Many New Zealanders over the years have connected a Christian faith with their love for the environment. The development of Eco Church in Aotearoa by A Rocha Aotearoa New Zealand is opening up new possibilities for churches to ‘care for creation’ as a part of their life and mission.
Eco Church encourages congregations in environmental action, integrating eco-friendly choices through worship and teaching, buildings, facilities and land management, community and global partnerships and sustainable lifestyles.
‘A Rocha’ is an international organisation with a strong base here. Kristel van Houte is the Director of A Rocha Aotearoa New Zealand. Born in the Netherlands, she now calls Raglan home, together with her 8-year-old daughter. She describes Eco Church as a way to bring people together and grow into the future. “It creates opportunities to connect and re-imagine what ‘church’ is all about. I feel strongly that it is not just talk; it’s about inspiring practical action. People reach out to us and ask what can they do.”

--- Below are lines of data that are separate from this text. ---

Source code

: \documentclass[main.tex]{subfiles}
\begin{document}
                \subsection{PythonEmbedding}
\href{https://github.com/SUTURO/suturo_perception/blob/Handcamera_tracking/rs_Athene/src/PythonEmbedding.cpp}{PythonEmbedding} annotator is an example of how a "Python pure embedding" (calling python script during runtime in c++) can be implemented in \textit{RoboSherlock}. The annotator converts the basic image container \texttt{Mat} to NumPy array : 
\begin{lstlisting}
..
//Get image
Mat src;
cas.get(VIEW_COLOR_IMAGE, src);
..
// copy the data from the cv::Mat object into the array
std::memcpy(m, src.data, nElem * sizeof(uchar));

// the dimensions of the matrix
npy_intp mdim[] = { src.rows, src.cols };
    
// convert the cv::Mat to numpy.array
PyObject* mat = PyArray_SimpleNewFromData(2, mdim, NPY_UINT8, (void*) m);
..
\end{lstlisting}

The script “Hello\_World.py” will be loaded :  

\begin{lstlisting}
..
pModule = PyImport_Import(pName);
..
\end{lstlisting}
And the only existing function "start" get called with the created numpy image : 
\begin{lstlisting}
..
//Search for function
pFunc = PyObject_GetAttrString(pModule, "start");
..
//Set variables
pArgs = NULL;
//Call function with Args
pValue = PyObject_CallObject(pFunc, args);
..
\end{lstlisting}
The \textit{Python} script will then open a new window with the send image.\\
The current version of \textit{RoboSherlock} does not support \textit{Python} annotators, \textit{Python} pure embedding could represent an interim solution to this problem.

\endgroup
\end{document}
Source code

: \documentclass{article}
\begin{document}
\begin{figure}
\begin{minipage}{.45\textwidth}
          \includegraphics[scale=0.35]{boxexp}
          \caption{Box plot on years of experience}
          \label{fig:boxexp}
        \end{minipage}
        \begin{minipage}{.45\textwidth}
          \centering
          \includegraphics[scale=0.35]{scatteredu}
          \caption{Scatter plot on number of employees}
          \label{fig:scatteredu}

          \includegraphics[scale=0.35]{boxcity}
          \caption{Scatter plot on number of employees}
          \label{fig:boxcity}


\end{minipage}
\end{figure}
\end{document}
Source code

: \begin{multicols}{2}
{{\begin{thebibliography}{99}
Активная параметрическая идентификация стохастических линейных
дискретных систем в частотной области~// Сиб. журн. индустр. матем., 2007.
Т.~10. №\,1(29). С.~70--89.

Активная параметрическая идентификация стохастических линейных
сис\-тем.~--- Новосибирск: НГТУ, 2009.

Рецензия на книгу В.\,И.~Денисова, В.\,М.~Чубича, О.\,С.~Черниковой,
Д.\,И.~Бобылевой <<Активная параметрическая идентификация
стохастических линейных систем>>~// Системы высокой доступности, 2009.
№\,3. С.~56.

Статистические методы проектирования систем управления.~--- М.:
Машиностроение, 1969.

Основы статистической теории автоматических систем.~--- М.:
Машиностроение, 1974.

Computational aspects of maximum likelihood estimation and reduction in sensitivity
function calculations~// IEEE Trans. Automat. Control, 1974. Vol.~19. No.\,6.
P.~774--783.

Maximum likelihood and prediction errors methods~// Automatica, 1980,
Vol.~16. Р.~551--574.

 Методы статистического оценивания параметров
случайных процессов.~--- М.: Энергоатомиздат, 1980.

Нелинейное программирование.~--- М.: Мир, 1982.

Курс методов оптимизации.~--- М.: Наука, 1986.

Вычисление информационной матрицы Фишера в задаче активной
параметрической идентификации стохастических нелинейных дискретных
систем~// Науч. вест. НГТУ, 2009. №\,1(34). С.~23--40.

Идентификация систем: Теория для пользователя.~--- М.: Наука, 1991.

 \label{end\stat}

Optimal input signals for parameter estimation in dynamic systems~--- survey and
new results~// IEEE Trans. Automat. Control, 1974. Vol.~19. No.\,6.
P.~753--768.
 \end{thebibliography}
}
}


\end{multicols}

Eco Church provides resources such as worship service material, studies and seminars, as well as guides for a wide range of actions such as waste management, low carbon food consumption, eco-friendly travel, energy efficiency and more. A carbon calculator specific to churches is under development, and our partnership with Para Kore offers a holistic zero waste programme.
Marie Preston is part of the Eco Church group at Pāuatahanui Anglican Church in Porirua;
“We decided to embark on a number of actions to lower our carbon emissions: we would act, we would make a difference, we would be a witness to others by our actions. One person said, “I will reduce my use of plastic”; another said, “Let’s set rat traps in the church grounds”; another said, “I will find out more about solar power”; another said, “I am making compost and growing more vegetables.” And all those things have happened!”
Kristel sees Eco Church as a movement; “When a church community takes on this mission and commits to being an Eco Church, that’s a brave step and very inspiring! It is great to hear about the awesome things that churches are doing. I love seeing that positive transformative energy.”
A Rocha is about ‘conservation and hope’. “We are part of a circular economy; things grow and give life then decay and die, and new growth comes out of that.” says Kristel. “We find hope even in death and this brings new life. Being caretakers of God’s creation is our ultimate calling. People are part of nature, not separate from it, so looking after God’s people and creation is our purpose.”